Background: Poly(adenosine diphosphate ribose) polymerase (PARP) inhibitors exhibit promising activity against ovarian cancers, but their efficacy can be limited by acquired drug resistance. This study explores the role of autophagy in regulating the sensitivity of ovarian cancer cells to PARP inhibitors. Methods: Induction of autophagy was detected by punctate LC3 fluorescence staining, LC3I to LC3II conversion on Western blot analysis, and electron microscopy.
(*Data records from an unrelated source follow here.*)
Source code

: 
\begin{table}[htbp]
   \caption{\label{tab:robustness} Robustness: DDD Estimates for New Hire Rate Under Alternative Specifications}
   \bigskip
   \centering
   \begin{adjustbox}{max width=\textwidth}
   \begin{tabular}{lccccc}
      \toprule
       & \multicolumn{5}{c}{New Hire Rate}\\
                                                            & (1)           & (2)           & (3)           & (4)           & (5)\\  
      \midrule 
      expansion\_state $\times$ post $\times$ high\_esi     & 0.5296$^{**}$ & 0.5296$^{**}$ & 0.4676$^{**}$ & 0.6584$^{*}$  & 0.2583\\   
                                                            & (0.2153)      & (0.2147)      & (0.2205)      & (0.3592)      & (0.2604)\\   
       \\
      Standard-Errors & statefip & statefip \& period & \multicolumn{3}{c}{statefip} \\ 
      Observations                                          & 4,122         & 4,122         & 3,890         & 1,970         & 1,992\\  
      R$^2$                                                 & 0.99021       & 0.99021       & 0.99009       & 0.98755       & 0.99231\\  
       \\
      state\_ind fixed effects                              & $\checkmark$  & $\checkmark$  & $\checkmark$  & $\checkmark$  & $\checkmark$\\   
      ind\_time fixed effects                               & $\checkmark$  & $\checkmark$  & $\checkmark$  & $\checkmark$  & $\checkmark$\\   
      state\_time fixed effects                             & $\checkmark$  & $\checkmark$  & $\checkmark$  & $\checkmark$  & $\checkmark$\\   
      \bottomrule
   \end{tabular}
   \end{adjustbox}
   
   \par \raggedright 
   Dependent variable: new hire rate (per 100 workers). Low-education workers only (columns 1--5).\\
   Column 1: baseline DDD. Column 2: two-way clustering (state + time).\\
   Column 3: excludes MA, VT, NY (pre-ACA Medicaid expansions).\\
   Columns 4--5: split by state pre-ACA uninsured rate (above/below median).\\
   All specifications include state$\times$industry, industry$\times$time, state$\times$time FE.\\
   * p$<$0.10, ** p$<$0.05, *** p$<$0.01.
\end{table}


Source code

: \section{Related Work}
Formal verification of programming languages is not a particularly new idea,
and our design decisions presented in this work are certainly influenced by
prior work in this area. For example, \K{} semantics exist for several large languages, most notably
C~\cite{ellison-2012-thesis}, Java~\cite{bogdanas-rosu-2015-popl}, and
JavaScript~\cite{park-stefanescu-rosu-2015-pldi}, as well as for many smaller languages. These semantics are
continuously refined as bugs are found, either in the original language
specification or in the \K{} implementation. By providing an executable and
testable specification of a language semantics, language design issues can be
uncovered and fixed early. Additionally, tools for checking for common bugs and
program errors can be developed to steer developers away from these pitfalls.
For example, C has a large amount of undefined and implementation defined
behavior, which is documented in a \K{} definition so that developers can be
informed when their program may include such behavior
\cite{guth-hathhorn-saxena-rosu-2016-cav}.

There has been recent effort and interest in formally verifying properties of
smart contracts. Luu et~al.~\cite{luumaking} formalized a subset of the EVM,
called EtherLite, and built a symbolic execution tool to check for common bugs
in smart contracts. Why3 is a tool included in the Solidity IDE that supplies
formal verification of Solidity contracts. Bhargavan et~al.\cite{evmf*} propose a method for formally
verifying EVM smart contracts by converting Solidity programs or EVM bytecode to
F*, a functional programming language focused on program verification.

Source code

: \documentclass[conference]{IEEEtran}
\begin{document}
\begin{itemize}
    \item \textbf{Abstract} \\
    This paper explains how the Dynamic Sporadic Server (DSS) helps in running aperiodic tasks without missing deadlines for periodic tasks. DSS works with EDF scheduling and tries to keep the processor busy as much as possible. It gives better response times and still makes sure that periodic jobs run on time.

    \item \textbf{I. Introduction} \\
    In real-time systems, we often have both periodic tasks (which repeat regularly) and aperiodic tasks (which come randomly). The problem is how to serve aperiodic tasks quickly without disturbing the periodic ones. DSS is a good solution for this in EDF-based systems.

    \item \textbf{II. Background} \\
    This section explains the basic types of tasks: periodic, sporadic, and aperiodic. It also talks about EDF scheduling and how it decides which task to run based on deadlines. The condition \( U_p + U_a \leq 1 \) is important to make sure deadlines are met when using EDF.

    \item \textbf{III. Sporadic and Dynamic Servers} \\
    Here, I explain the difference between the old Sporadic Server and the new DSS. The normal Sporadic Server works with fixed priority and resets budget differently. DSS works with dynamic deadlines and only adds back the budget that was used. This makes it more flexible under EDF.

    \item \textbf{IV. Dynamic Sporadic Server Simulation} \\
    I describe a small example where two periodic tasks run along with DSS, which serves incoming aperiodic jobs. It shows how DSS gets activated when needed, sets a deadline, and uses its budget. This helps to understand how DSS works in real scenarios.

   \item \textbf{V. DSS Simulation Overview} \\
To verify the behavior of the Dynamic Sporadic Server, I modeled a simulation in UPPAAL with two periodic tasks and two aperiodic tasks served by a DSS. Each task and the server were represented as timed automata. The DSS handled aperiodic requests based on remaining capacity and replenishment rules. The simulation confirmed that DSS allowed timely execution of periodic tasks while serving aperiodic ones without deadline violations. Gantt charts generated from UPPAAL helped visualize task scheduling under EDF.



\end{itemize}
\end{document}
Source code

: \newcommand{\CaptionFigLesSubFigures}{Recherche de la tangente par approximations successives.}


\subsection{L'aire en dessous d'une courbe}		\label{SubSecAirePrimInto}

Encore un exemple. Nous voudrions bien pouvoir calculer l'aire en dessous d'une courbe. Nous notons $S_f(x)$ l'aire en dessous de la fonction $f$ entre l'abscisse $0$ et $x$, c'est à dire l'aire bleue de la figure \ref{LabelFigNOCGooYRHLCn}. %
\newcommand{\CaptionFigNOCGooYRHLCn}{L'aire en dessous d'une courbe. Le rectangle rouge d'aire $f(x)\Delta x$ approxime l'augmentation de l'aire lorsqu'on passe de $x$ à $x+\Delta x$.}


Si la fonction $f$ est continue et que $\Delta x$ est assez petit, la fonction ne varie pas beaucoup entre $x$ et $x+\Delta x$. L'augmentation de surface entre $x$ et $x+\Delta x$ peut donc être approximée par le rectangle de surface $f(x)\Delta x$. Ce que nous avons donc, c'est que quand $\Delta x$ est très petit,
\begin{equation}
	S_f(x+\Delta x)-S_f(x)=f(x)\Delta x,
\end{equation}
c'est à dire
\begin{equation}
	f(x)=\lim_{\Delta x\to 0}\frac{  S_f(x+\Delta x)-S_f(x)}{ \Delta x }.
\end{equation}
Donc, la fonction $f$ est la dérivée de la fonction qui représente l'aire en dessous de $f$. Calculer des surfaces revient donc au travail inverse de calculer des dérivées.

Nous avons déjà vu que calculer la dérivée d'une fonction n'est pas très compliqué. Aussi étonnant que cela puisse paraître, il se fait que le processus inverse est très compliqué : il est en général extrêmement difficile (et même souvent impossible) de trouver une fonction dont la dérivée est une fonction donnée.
Enhanced growth inhibition and apoptosis were observed when PARP inhibitors were used with hydroxychloroquine, chloroquine (CQ), or LYS05 to block the hydrolysis of proteins and lipids in autophagosomes or with small interfering RNA against ATG5 or ATG7 to prevent the formation of autophagosomes. The preclinical efficacy of the combination of CQ and olaparib was evaluated with a patient-derived xenograft (PDX) and the OVCAR8 human ovarian cancer cell line. Results: Four PARP inhibitors (olaparib, niraparib, rucaparib, and talazoparib) induced autophagy in a panel of ovarian cancer cells. Inhibition of autophagy with CQ enhanced the sensitivity of ovarian cancer cells to PARP inhibitors. In vivo, olaparib and CQ produced additive growth inhibition in OVCAR8 xenografts and a PDX. Olaparib inhibited PARP activity, and this led to increased reactive oxygen species (ROS) and an accumulation of γ-H2AX. Inhibition of autophagy also increased ROS and γ-H2AX and enhanced the effect of olaparib on both entities. Treatment with olaparib increased phosphorylation of ATM and PTEN while decreasing the phosphorylation of AKT and mTOR and inducing autophagy. Conclusions: PARP inhibitor–induced autophagy provides an adaptive mechanism of resistance to PARP inhibitors in cancer cells with wild-type BRCA, and a combination of PARP inhibitors with CQ or other autophagy inhibitors could improve outcomes for patients with ovarian cancer.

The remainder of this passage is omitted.